Seems good I guess. Sounds like what your daughter could benefit from would be a psychiatric oriented day treatment plance that could deal with anxiety issues as they come up and monitor medication. I suppose it all comes down to insurance. It seems that her issues are so severe and complicated that a couple of therapy sessions a week aren't going to cut it. Too bad you can't find a day treament place in Portland that could work with the clinic for a month or two until you got some basic stabilization in place. Then you could go back to NY with all the things you have lined up.

It just feels like it all about to go up in smoke but maybe that is just a reaction to what you have said.

Hope the week calms down.

P.
 

Jena

New Member
yea me too. she was stable, that's just it. and we've been here before. at home she ate, than she shut down again. there are alot of pieces to the puzzle and unless you really can see her to gauge her which is hard for all of us it's a hard call.

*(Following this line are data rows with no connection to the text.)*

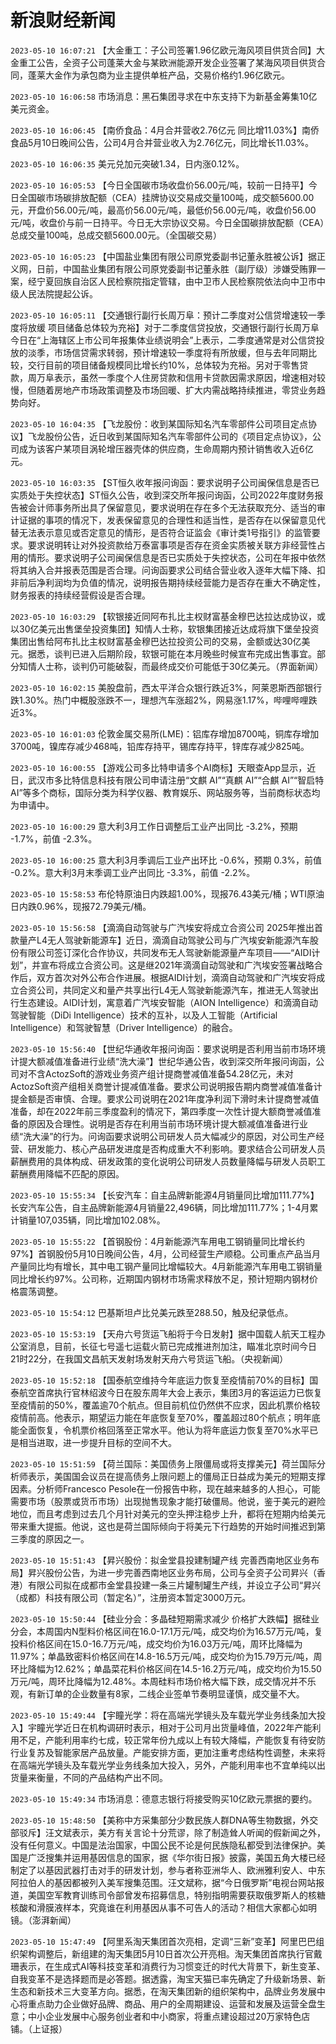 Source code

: # 新浪财经新闻
`2023-05-10 16:07:21` 【大金重工：子公司签署1.96亿欧元海风项目供货合同】大金重工公告，全资子公司蓬莱大金与某欧洲能源开发企业签署了某海风项目供货合同，蓬莱大金作为承包商为业主提供单桩产品，交易价格约1.96亿欧元。

`2023-05-10 16:06:58` 市场消息：黑石集团寻求在中东支持下为新基金筹集10亿美元资金。

`2023-05-10 16:06:45` 【南侨食品：4月合并营收2.76亿元 同比增11.03%】南侨食品5月10日晚间公告，公司4月合并营业收入为2.76亿元，同比增长11.03%。

`2023-05-10 16:06:35` 美元兑加元突破1.34，日内涨0.12%。

`2023-05-10 16:05:53` 【今日全国碳市场收盘价56.00元/吨，较前一日持平】今日全国碳市场碳排放配额（CEA）挂牌协议交易成交量100吨，成交额5600.00元，开盘价56.00元/吨，最高价56.00元/吨，最低价56.00元/吨，收盘价56.00元/吨，收盘价与前一日持平。今日无大宗协议交易。今日全国碳排放配额（CEA）总成交量100吨，总成交额5600.00元。（全国碳交易）

`2023-05-10 16:05:23` 【中国盐业集团有限公司原党委副书记董永胜被公诉】据正义网，日前，中国盐业集团有限公司原党委副书记董永胜（副厅级）涉嫌受贿罪一案，经宁夏回族自治区人民检察院指定管辖，由中卫市人民检察院依法向中卫市中级人民法院提起公诉。

`2023-05-10 16:05:11` 【交通银行副行长周万阜：预计二季度对公信贷增速较一季度将放缓 项目储备总体较为充裕】对于二季度信贷投放，交通银行副行长周万阜今日在“上海辖区上市公司年报集体业绩说明会”上表示，二季度通常是对公信贷投放的淡季，市场信贷需求转弱，预计增速较一季度将有所放缓，但与去年同期比较，交行目前的项目储备规模同比增长约10%，总体较为充裕。另对于零售贷款，周万阜表示，虽然一季度个人住房贷款和信用卡贷款因需求原因，增速相对较慢，但随着房地产市场政策调整及市场回暖、扩大内需战略持续推进，零贷业务趋势向好。

`2023-05-10 16:04:35` 【飞龙股份：收到某国际知名汽车零部件公司项目定点协议】飞龙股份公告，近日收到某国际知名汽车零部件公司的《项目定点协议》，公司成为该客户某项目涡轮增压器壳体的供应商，生命周期内预计销售收入近6亿元。

`2023-05-10 16:03:35` 【ST恒久收年报问询函：要求说明子公司闽保信息是否已实质处于失控状态】ST恒久公告，收到深交所年报问询函，公司2022年度财务报告被会计师事务所出具了保留意见，要求说明在存在多个无法获取充分、适当的审计证据的事项的情况下，发表保留意见的合理性和适当性，是否存在以保留意见代替无法表示意见或否定意见的情形，是否符合证监会《审计类1号指引》的监管要求。要求说明转让对外投资款给万泰富事项是否存在资金实质被关联方非经营性占用的情形。要求说明子公司闽保信息是否已实质处于失控状态，公司在年报中依然将其纳入合并报表范围是否合理。问询函要求公司结合营业收入逐年大幅下降、扣非前后净利润均为负值的情况，说明报告期持续经营能力是否存在重大不确定性，财务报表的持续经营假设是否合理。

`2023-05-10 16:03:29` 【软银接近同阿布扎比主权财富基金穆巴达拉达成协议，或以30亿美元出售堡垒投资集团】知情人士称，软银集团接近达成将旗下堡垒投资集团出售给阿布扎比主权财富基金穆巴达拉投资公司的交易，金额或达30亿美元。据悉，谈判已进入后期阶段，软银可能在本月晚些时候宣布完成出售事宜。部分知情人士称，谈判仍可能破裂，而最终成交价可能低于30亿美元。（界面新闻）

`2023-05-10 16:02:15` 美股盘前，西太平洋合众银行跌近3%，阿莱恩斯西部银行跌1.30%。热门中概股涨跌不一，理想汽车涨超2%，网易涨1.17%，哔哩哔哩跌近3%。

`2023-05-10 16:01:03` 伦敦金属交易所(LME)：铝库存增加8700吨，铜库存增加3700吨，镍库存减少468吨，铅库存持平，锡库存持平，锌库存减少825吨。

`2023-05-10 16:00:55` 【游戏公司多比特申请多个AI商标】天眼查App显示，近日，武汉市多比特信息科技有限公司申请注册“文麒 AI”“真麒 AI”“合麒 AI”“智启特 AI”等多个商标，国际分类为科学仪器、教育娱乐、网站服务等，当前商标状态均为申请中。

`2023-05-10 16:00:29` 意大利3月工作日调整后工业产出同比 -3.2%，预期 -1.7%，前值 -2.3%。

`2023-05-10 16:00:25` 意大利3月季调后工业产出环比 -0.6%，预期 0.3%，前值 -0.2%。意大利3月末季调工业产出同比 -3.3%，前值 -2.2%。

`2023-05-10 15:58:53` 布伦特原油日内跌超1.00%，现报76.43美元/桶；WTI原油日内跌0.96%，现报72.79美元/桶。

`2023-05-10 15:56:58` 【滴滴自动驾驶与广汽埃安将成立合资公司 2025年推出首款量产L4无人驾驶新能源车】近日，滴滴自动驾驶公司与广汽埃安新能源汽车股份有限公司签订深化合作协议，共同发布无人驾驶新能源量产车项目——“AIDI计划”，并宣布将成立合资公司。这是继2021年滴滴自动驾驶和广汽埃安签署战略合作后，双方首次对外公布合作进展。根据AIDI计划，滴滴自动驾驶和广汽埃安将成立合资公司，共同定义和量产共享出行L4无人驾驶新能源汽车，推进无人驾驶出行生态建设。AIDI计划，寓意着广汽埃安智能（AION Intelligence）和滴滴自动驾驶智能（DiDi Intelligence）技术的互补，以及人工智能（Artificial Intelligence）和驾驶智慧（Driver Intelligence）的融合。

`2023-05-10 15:56:40` 【世纪华通收年报问询函：要求说明是否利用当前市场环境计提大额减值准备进行业绩“洗大澡”】世纪华通公告，收到深交所年报问询函，公司对不含ActozSoft的游戏业务资产组计提商誉减值准备54.28亿元，未对ActozSoft资产组相关商誉计提减值准备。要求公司说明报告期内商誉减值准备计提金额是否审慎、合理。要求公司说明在2021年度净利润下滑时未计提商誉减值准备，却在2022年前三季度盈利的情况下，第四季度一次性计提大额商誉减值准备的原因及合理性。说明是否存在利用当前市场环境计提大额减值准备进行业绩“洗大澡”的行为。问询函要求说明公司研发人员大幅减少的原因，对公司生产经营、研发能力、核心产品研发进度是否构成重大不利影响。要求结合公司研发人员薪酬费用的具体构成、研发政策的变化说明公司研发人员数量降幅与研发人员职工薪酬费用降幅不匹配的原因。

`2023-05-10 15:55:34` 【长安汽车：自主品牌新能源4月销量同比增加111.77%】长安汽车公告，自主品牌新能源4月销量22,496辆，同比增加111.77%；1-4月累计销量107,035辆，同比增加102.08%。

`2023-05-10 15:55:22` 【首钢股份：4月新能源汽车用电工钢销量同比增长约97%】首钢股份5月10日晚间公告，4月，公司经营生产顺稳。公司重点产品当月产量同比均有增长，其中电工钢产量同比增幅较大。4月新能源汽车用电工钢销量同比增长约97%。公司称，近期国内钢材市场需求释放不足，预计短期内钢材价格震荡调整。

`2023-05-10 15:54:12` 巴基斯坦卢比兑美元跌至288.50，触及纪录低点。

`2023-05-10 15:53:19` 【天舟六号货运飞船将于今日发射】据中国载人航天工程办公室消息，目前，长征七号遥七运载火箭已完成推进剂加注，瞄准北京时间今日21时22分，在我国文昌航天发射场发射天舟六号货运飞船。（央视新闻）

`2023-05-10 15:52:18` 【国泰航空维持今年底运力恢复至疫情前70%的目标】国泰航空首席执行官林绍波今日在股东周年大会上表示，集团3月的客运运力已恢复至疫情前的50%，覆盖逾70个航点。但目前机位仍然供不应求，因此机票价格较疫情前高。他表示，期望运力能在年底恢复至70%，覆盖超过80个航点；明年底能全面恢复，令机票价格回落至正常水平。他认为将年底运力恢复至70%水平已是相当进取，进一步提升目标的空间不大。

`2023-05-10 15:51:59` 【荷兰国际：美国债务上限僵局或将支撑美元】荷兰国际分析师表示，美国国会议员在提高债务上限问题上的僵局正日益成为美元的短期支撑因素。分析师Francesco Pesole在一份报告中称，现在越来越多的人担心，可能需要市场（股票或货币市场）出现抛售现象才能打破僵局。他说，鉴于美元的避险地位，而且考虑到过去几个月针对美元的空头押注稳步上升，都将在短期内给美元带来重大提振。他说，这也是荷兰国际倾向于将美元下行趋势的开始时间推迟到第三季度的原因之一。

`2023-05-10 15:51:43` 【昇兴股份：拟金堂县投建制罐产线 完善西南地区业务布局】昇兴股份公告，为进一步完善西南地区业务布局，公司与全资子公司昇兴（香港）有限公司拟在成都市金堂县投建一条三片罐制罐生产线，并设立子公司“昇兴（成都）科技有限公司（暂定名）”，注册资本暂定3000万元。

`2023-05-10 15:50:44` 【硅业分会：多晶硅短期需求减少 价格扩大跌幅】据硅业分会，本周国内N型料价格区间在16.0-17.1万元/吨，成交均价为16.57万元/吨，复投料价格区间在15.0-16.7万元/吨，成交均价为16.03万元/吨，周环比降幅为11.97%；单晶致密料价格区间在14.8-16.5万元/吨，成交均价为15.79万元/吨，周环比降幅为12.62%；单晶菜花料价格区间在14.5-16.2万元/吨，成交均价为15.50万元/吨，周环比降幅为12.48%。本周硅料市场价格大幅下跌，成交情况并不乐观，有新订单的企业数量有8家，二线企业签单节奏明显谨慎，成交量不大。

`2023-05-10 15:49:44` 【宇瞳光学：将在高端光学镜头及车载光学业务线条加大投入】宇瞳光学近日在机构调研时表示，相对于公司月出货量峰值，2022年产能利用不足，产能利用率约七成，较正常年份九成以上有较大降幅，产能恢复有待安防行业复苏及智能家居产品放量。产能安排方面，更加注重考虑结构性调整，未来将在高端光学镜头及车载光学业务线条加大投入，另外，产能利用率也不宜单纯以出货量来衡量，不同的产品结构产出不同。

`2023-05-10 15:49:34` 市场消息：德意志银行将接受购买10亿欧元票据的要约。

`2023-05-10 15:48:50` 【美称中方采集部分少数民族人群DNA等生物数据，外交部驳斥】汪文斌表示，美方有关言论十分荒谬，除了制造耸人听闻的假新闻之外，没有任何意义。中国是法治国家，中国公民不论是何民族隐私都受到法律保护。美国是广泛搜集并运用基因信息的国家，据《华尔街日报》披露，美国五角大楼已经制定了以基因武器打击对手的研发计划，参与者称亚洲华人、欧洲雅利安人、中东阿拉伯人的基因都被列入美军搜集范围。汪文斌称，据“今日俄罗斯”电视台网站报道，美国空军教育训练司令部曾发布招募信息，特别指明需要获取俄罗斯人的核糖核酸和滑膜液样本，究竟谁在利用基因从事不可告人的活动？相信大家都心如明镜。（澎湃新闻）

`2023-05-10 15:47:49` 【阿里系淘天集团首次亮相，定调“三新”变革】阿里巴巴组织架构调整后，新组建的淘天集团5月10日首次公开亮相。淘天集团首席执行官戴珊表示，在生成式AI等科技变革和消费行为习惯变迁的时代大背景下，新生变革、自我变革不是选择题而是必答题。据透露，淘宝天猫已率先确定了升级新场景、新生态和新技术三大变革方向。据悉，在淘天集团新的组织架构中，品牌业务发展中心将重点助力企业做好品牌、商品、用户的全周期建设、运营和发展及运营全盘生意；中小企业发展中心服务创业者和中小商家，将重点建设超过20万家特色店铺。（上证报）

i'm just going to keep my fingers crossed on this one and run with the old what's to be will be. a therapist just called me back from new york. yet she has never dealt with-eating disorder kids before and well to be honest she couldnt' handle herself on the phone that well either. i took her name and number told her id' be in touch on monday to let her know. i think just the opposite she needs to live life a bit. she's been so sheltered now for sooo long since june of last year when it hit. it's time to live a little,i told her today how id lined up horse back riding for her, singing lessons. she seemed pleased.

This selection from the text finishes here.